TASK PROMPT
Include in the output exactly the lines from the opening of the data through the line containing "### Prof Of Work", and nothing more.

BEGIN

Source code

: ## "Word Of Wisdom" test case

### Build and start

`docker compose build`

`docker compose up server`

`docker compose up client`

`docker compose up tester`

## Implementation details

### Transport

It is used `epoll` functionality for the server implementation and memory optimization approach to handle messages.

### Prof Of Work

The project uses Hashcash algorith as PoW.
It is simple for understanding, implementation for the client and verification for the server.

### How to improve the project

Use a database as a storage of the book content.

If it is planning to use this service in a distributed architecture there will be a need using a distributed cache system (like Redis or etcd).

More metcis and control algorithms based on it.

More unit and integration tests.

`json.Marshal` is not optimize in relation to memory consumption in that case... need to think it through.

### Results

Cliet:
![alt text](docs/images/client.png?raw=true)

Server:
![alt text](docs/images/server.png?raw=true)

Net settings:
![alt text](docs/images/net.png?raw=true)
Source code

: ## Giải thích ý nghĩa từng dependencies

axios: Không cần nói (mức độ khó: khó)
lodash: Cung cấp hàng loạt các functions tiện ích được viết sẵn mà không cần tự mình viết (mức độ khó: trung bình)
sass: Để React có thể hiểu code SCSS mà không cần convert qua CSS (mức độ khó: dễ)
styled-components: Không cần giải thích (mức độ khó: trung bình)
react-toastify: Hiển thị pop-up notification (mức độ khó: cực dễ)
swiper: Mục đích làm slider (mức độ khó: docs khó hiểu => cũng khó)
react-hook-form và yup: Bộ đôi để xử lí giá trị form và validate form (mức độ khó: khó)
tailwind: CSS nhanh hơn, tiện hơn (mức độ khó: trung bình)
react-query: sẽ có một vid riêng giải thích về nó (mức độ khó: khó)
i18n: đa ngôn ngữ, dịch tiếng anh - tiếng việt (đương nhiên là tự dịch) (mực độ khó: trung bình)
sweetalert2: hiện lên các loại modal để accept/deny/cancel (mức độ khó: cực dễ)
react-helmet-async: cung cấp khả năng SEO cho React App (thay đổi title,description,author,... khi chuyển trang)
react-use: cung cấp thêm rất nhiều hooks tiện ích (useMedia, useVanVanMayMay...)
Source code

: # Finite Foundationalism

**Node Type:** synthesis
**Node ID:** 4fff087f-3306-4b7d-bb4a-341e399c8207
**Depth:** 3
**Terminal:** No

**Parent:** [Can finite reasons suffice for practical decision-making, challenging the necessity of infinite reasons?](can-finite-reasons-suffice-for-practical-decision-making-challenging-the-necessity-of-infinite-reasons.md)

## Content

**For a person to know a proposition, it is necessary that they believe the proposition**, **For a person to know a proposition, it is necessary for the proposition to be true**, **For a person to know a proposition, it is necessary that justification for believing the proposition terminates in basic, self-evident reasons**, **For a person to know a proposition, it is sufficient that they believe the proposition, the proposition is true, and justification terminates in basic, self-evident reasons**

END

THE COMPLETED TASK
Source code

: ## "Word Of Wisdom" test case

### Build and start

`docker compose build`

`docker compose up server`

`docker compose up client`

`docker compose up tester`

## Implementation details

### Transport

It is used `epoll` functionality for the server implementation and memory optimization approach to handle messages.

### Prof Of Work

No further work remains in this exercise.